» INSTRUCTIONS TO FOLLOW:
Pictures don't belong in the copy; print all the records exactly.

(RECORDS SHOWN begins)

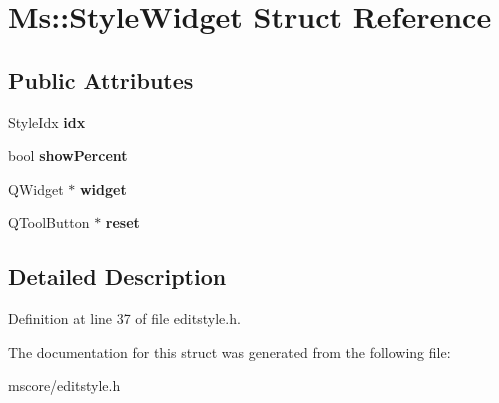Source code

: \hypertarget{struct_ms_1_1_style_widget}{}\section{Ms\+:\+:Style\+Widget Struct Reference}
\label{struct_ms_1_1_style_widget}
\subsection*{Public Attributes}
\begin{DoxyCompactItemize}
\item 
\mbox{\label{struct_ms_1_1_style_widget_ac40834b56569bc3b1adbbd3e3166aaeb}} 
Style\+Idx {\bfseries idx}
\item 
\mbox{\label{struct_ms_1_1_style_widget_a339a15ff6858c8cee3fbcb06adfee686}} 
bool {\bfseries show\+Percent}
\item 
\mbox{\label{struct_ms_1_1_style_widget_aba22476b0b02d91e9dde2736751abf5b}} 
Q\+Widget $\ast$ {\bfseries widget}
\item 
\mbox{\label{struct_ms_1_1_style_widget_ab0870405420687d0d841f2a6bc6e6ee1}} 
Q\+Tool\+Button $\ast$ {\bfseries reset}
\end{DoxyCompactItemize}


\subsection{Detailed Description}


Definition at line 37 of file editstyle.\+h.



The documentation for this struct was generated from the following file\+:\begin{DoxyCompactItemize}
\item 
mscore/editstyle.\+h\end{DoxyCompactItemize}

(RECORDS SHOWN ends)

» RESULT BELOW:
Source code

: \hypertarget{struct_ms_1_1_style_widget}{}\section{Ms\+:\+:Style\+Widget Struct Reference}
\label{struct_ms_1_1_style_widget}
\subsection*{Public Attributes}
\begin{DoxyCompactItemize}
\item 
\mbox{\label{struct_ms_1_1_style_widget_ac40834b56569bc3b1adbbd3e3166aaeb}} 
Style\+Idx {\bfseries idx}
\item 
\mbox{\label{struct_ms_1_1_style_widget_a339a15ff6858c8cee3fbcb06adfee686}} 
bool {\bfseries show\+Percent}
\item 
\mbox{\label{struct_ms_1_1_style_widget_aba22476b0b02d91e9dde2736751abf5b}} 
Q\+Widget $\ast$ {\bfseries widget}
\item 
\mbox{\label{struct_ms_1_1_style_widget_ab0870405420687d0d841f2a6bc6e6ee1}} 
Q\+Tool\+Button $\ast$ {\bfseries reset}
\end{DoxyCompactItemize}


\subsection{Detailed Description}


Definition at line 37 of file editstyle.\+h.



The documentation for this struct was generated from the following file\+:\begin{DoxyCompactItemize}
\item 
mscore/editstyle.\+h\end{DoxyCompactItemize}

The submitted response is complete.